At 8:46, 9:03, 9:37 and 10:03 a.m. — "the times the planes hit the Twin Towers, the Pentagon and the plane crashed into the field in Pennsylvania, our church bells will toll 11 times," Bailey said.

"The day will begin with an aura of despair, but during the 11 a.m. worship hour the tone will move to one of hope," he said.

"We want to show that people have survived, have gotten through their despair and their hope lies in Christ Jesus."

In Lexington, events begin at 8 a.m. at Coldstream Research Campus with a 4.03-mile Run to Remember sponsored by Lexington firefighters to honor the several hundred New York City firefighters, police officers and Port Authority police officers killed in the line of duty on Sept. 11.

Also, firefighters on bicycles will have a 91-mile Ride to Remember where cyclists — carrying American flags — will ride to each fire station in Fayette County. The ride is for firefighters only.

Lexington did not get a request from New York City to send firefighters after the Twin Towers collapsed, said Battalion Chief Marshall Griggs. "But a feeling of kinship exists among all firefighters," he said. "Any time we lose a fellow firefighter anywhere, it hits home."

The city's official observance will be at 1:30 p.m. Sunday in Cheapside Park downtown with the presentation of colors by the police and fire color guard, singing of the national anthem by Everett McCorvey and remarks by Dr. Emily Craig, the state's former forensic anthropologist, who helped at Ground Zero.
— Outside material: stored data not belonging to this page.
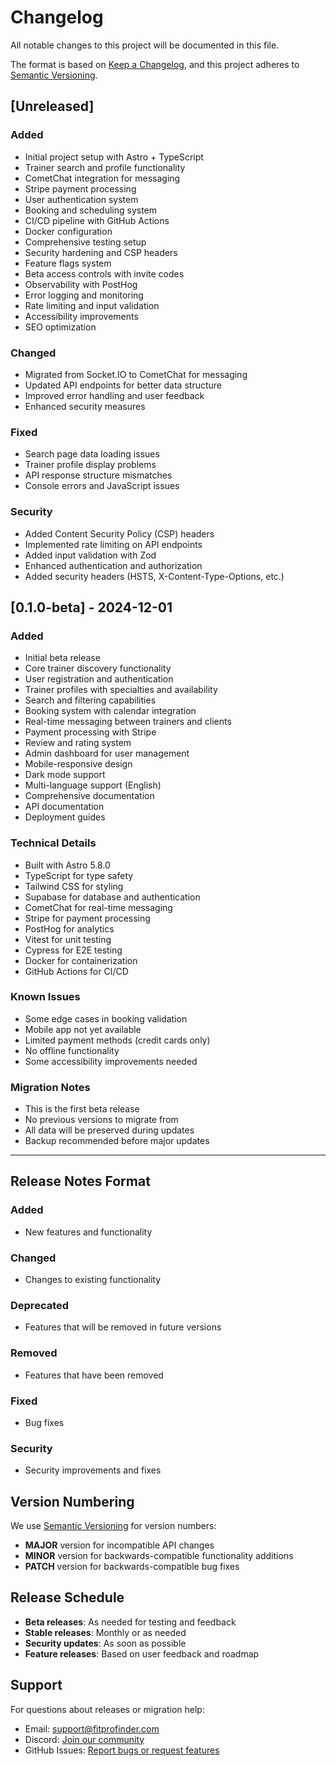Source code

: # Changelog

All notable changes to this project will be documented in this file.

The format is based on [Keep a Changelog](https://keepachangelog.com/en/1.0.0/),
and this project adheres to [Semantic Versioning](https://semver.org/spec/v2.0.0.html).

## [Unreleased]

### Added
- Initial project setup with Astro + TypeScript
- Trainer search and profile functionality
- CometChat integration for messaging
- Stripe payment processing
- User authentication system
- Booking and scheduling system
- CI/CD pipeline with GitHub Actions
- Docker configuration
- Comprehensive testing setup
- Security hardening and CSP headers
- Feature flags system
- Beta access controls with invite codes
- Observability with PostHog
- Error logging and monitoring
- Rate limiting and input validation
- Accessibility improvements
- SEO optimization

### Changed
- Migrated from Socket.IO to CometChat for messaging
- Updated API endpoints for better data structure
- Improved error handling and user feedback
- Enhanced security measures

### Fixed
- Search page data loading issues
- Trainer profile display problems
- API response structure mismatches
- Console errors and JavaScript issues

### Security
- Added Content Security Policy (CSP) headers
- Implemented rate limiting on API endpoints
- Added input validation with Zod
- Enhanced authentication and authorization
- Added security headers (HSTS, X-Content-Type-Options, etc.)

## [0.1.0-beta] - 2024-12-01

### Added
- Initial beta release
- Core trainer discovery functionality
- User registration and authentication
- Trainer profiles with specialties and availability
- Search and filtering capabilities
- Booking system with calendar integration
- Real-time messaging between trainers and clients
- Payment processing with Stripe
- Review and rating system
- Admin dashboard for user management
- Mobile-responsive design
- Dark mode support
- Multi-language support (English)
- Comprehensive documentation
- API documentation
- Deployment guides

### Technical Details
- Built with Astro 5.8.0
- TypeScript for type safety
- Tailwind CSS for styling
- Supabase for database and authentication
- CometChat for real-time messaging
- Stripe for payment processing
- PostHog for analytics
- Vitest for unit testing
- Cypress for E2E testing
- Docker for containerization
- GitHub Actions for CI/CD

### Known Issues
- Some edge cases in booking validation
- Mobile app not yet available
- Limited payment methods (credit cards only)
- No offline functionality
- Some accessibility improvements needed

### Migration Notes
- This is the first beta release
- No previous versions to migrate from
- All data will be preserved during updates
- Backup recommended before major updates

---

## Release Notes Format

### Added
- New features and functionality

### Changed
- Changes to existing functionality

### Deprecated
- Features that will be removed in future versions

### Removed
- Features that have been removed

### Fixed
- Bug fixes

### Security
- Security improvements and fixes

## Version Numbering

We use [Semantic Versioning](https://semver.org/) for version numbers:

- **MAJOR** version for incompatible API changes
- **MINOR** version for backwards-compatible functionality additions
- **PATCH** version for backwards-compatible bug fixes

## Release Schedule

- **Beta releases**: As needed for testing and feedback
- **Stable releases**: Monthly or as needed
- **Security updates**: As soon as possible
- **Feature releases**: Based on user feedback and roadmap

## Support

For questions about releases or migration help:
- Email: support@fitprofinder.com
- Discord: [Join our community](https://discord.gg/fitprofinder)
- GitHub Issues: [Report bugs or request features](https://github.com/fitprofinder/fitprofinder/issues)
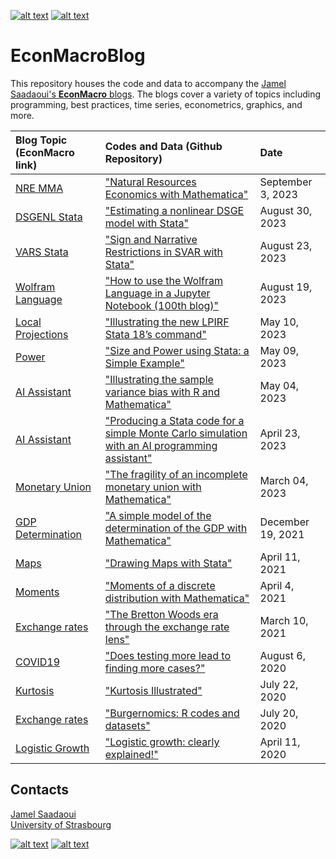 [![alt text][1.1]][1]
[![alt text][2.1]][2]

# EconMacroBlog
This repository houses the code and data to accompany the [Jamel Saadaoui's **EconMacro** blogs](https://www.jamelsaadaoui.com/).  The blogs cover a variety of topics including programming, best practices, time series, econometrics, graphics, and more.

|Blog Topic (EconMacro link) |Codes and Data (Github Repository)|Date|
|:----|:----|:----|
|[NRE MMA](https://www.jamelsaadaoui.com/natural-resources-economics-with-mathematica/)| ["Natural Resources Economics with Mathematica"](https://github.com/JamelSaadaoui/EconMacroBlog/tree/main/Natural%20Resources%20Economics%20with%20Mathematica) | September 3, 2023|
|[DSGENL Stata](https://www.jamelsaadaoui.com/estimating-a-nonlinear-dsge-model-with-stata/)| ["Estimating a nonlinear DSGE model with Stata"](https://github.com/JamelSaadaoui/EconMacroBlog/tree/main/Estimating%20a%20nonlinear%20DSGE%20model%20with%20Stata) | August 30, 2023|
|[VARS Stata](https://www.jamelsaadaoui.com/sign-and-narrative-restrictions-in-svar-with-stata/)|["Sign and Narrative Restrictions in SVAR with Stata"](https://github.com/JamelSaadaoui/EconMacroBlog/tree/main/Sign%20and%20Narrative%20Restrictions%20in%20SVAR%20with%20Stata) | August 23, 2023|
|[Wolfram Language](https://www.jamelsaadaoui.com/how-to-use-the-wolfram-language-in-a-jupyter-notebook-100th-blog/)|["How to use the Wolfram Language in a Jupyter Notebook (100th blog)"](https://github.com/JamelSaadaoui/EconMacroBlog/tree/main/How%20to%20use%20the%20Wolfram%20Language%20in%20a%20Jupyter%20Notebook%20(100th%20blog)) | August 19, 2023|
|[Local Projections](https://www.jamelsaadaoui.com/illustrating-the-new-lpirf-stata-18s-command/)|["Illustrating the new LPIRF Stata 18’s command"](https://github.com/JamelSaadaoui/EconMacroBlog/tree/main/Illustrating%20the%20new%20LPIRF%20Stata%2018s%20command) | May 10, 2023|
|[Power](https://www.jamelsaadaoui.com/size-and-power-using-stata-a-simple-example/)|["Size and Power using Stata: a Simple Example"](https://github.com/JamelSaadaoui/EconMacroBlog/tree/main/Size%20and%20Power%20using%20Stata%20a%20Simple%20Example) | May 09, 2023|
|[AI Assistant](https://www.jamelsaadaoui.com/illustrating-the-sample-variance-bias-with-r-and-mathematica/)|["Illustrating the sample variance bias with R and Mathematica"](https://github.com/JamelSaadaoui/EconMacroBlog/tree/main/Illustrating%20the%20sample%20variance%20bias%20with%20R%20and%20Mathematica) | May 04, 2023|
|[AI Assistant](https://www.jamelsaadaoui.com/producing-a-stata-code-for-a-simple-monte-carlo-simulation-with-an-ai-programming-assistant/)|["Producing a Stata code for a simple Monte Carlo simulation with an AI programming assistant"](https://github.com/JamelSaadaoui/EconMacroBlog/tree/main/Producing%20a%20Stata%20code%20for%20a%20simple%20Monte%20Carlo%20simulation%20with%20an%20AI%20programming%20assistant) | April 23, 2023|
|[Monetary Union](https://www.jamelsaadaoui.com/the-fragility-of-an-incomplete-monetary-union/)|["The fragility of an incomplete monetary union with Mathematica"](https://github.com/JamelSaadaoui/EconMacroBlog/tree/main/The%20fragility%20of%20an%20incomplete%20monetary%20union%20with%20Mathematica) | March 04, 2023|
|[GDP Determination](https://www.jamelsaadaoui.com/a-simple-model-of-the-determination-of-the-gdp-with-mathematica/)|["A simple model of the determination of the GDP with Mathematica"](https://github.com/JamelSaadaoui/EconMacroBlog/tree/main/A%20simple%20model%20of%20the%20determination%20of%20the%20GDP%20with%20Mathematica) | December 19, 2021|
|[Maps](https://www.jamelsaadaoui.com/drawing-maps-with-stata/)|["Drawing Maps with Stata"](https://github.com/JamelSaadaoui/EconMacroBlog/tree/main/Drawing%20Maps%20with%20Stata) | April 11, 2021|
|[Moments](https://www.jamelsaadaoui.com/moments-of-a-discrete-distribution-with-mathematica/)|["Moments of a discrete distribution with Mathematica"](https://github.com/JamelSaadaoui/EconMacroBlog/tree/main/Moments%20of%20a%20discrete%20distribution%20with%20Mathematica) | April 4, 2021|
|[Exchange rates](https://www.jamelsaadaoui.com/the-bretton-woods-era-through-the-exchange-rate-lens/)|["The Bretton Woods era through the exchange rate lens"](https://github.com/JamelSaadaoui/EconMacroBlog/tree/main/The%20Bretton%20Woods%20era%20through%20the%20exchange%20rate%20lens) | March 10, 2021|
|[COVID19](https://www.jamelsaadaoui.com/does-testing-more-lead-to-finding-more-cases/)|["Does testing more lead to finding more cases?"](https://github.com/JamelSaadaoui/EconMacroBlog/tree/main/Does%20testing%20more%20lead%20to%20finding%20more%20cases) | August 6, 2020|
|[Kurtosis](https://www.jamelsaadaoui.com/kurtosis-illustrated/)|["Kurtosis Illustrated"](https://github.com/JamelSaadaoui/EconMacroBlog/tree/main/Kurtosis%20Illustrated) | July 22, 2020|
|[Exchange rates](https://www.jamelsaadaoui.com/burgernomics-r-codes-and-datasets/)|["Burgernomics: R codes and datasets"](https://github.com/JamelSaadaoui/EconMacroBlog/tree/main/Burgernomics%20R%20codes%20and%20datasets) | July 20, 2020|
|[Logistic Growth](https://www.jamelsaadaoui.com/logistic-growth-clearly-explained/)|["Logistic growth: clearly explained!"](https://github.com/JamelSaadaoui/EconMacroBlog/tree/main/Logistic%20growth%20clearly%20explained) | April 11, 2020|




<!-- Please don't remove this: Grab your social icons from https://github.com/carlsednaoui/gitsocial -->

<!-- display the social media buttons in your README -->

## Contacts
[Jamel Saadaoui](mailto:jamelsaadaoui@gmail.com)  
[University of Strasbourg](https://www.jamelsaadaoui.com/)

[![alt text][1.1]][1]
[![alt text][2.1]][2]


<!-- links to social media icons -->
<!-- no need to change these -->

<!-- icons with padding -->

[1.1]: https://cdn.aptech.com/www/uploads/2019/02/li.png
[2.1]: https://cdn.aptech.com/www/uploads/2019/02/gh.png


<!-- links to your social media accounts -->
<!-- update these accordingly -->

[1]: https://www.linkedin.com/in/jamel-saadaoui-7979461a5/
[2]: https://github.com/JamelSaadaoui

<!-- Please don't remove this: Grab your social icons from https://github.com/carlsednaoui/gitsocial -->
A concert from 2 to 5:30 p.m. in Cheapside will be similar to ones around the world, said Lori Houlihan, special events liaison in Mayor Jim Gray's office. Featured will be the Jordan English Band, the Kentuckians Chorus, Catch 22 and Lexington Singers.

Bringing the day to a close will be a candlelight vigil at 7 p.m. at the Robert F. Stephens Courthouse Plaza downtown.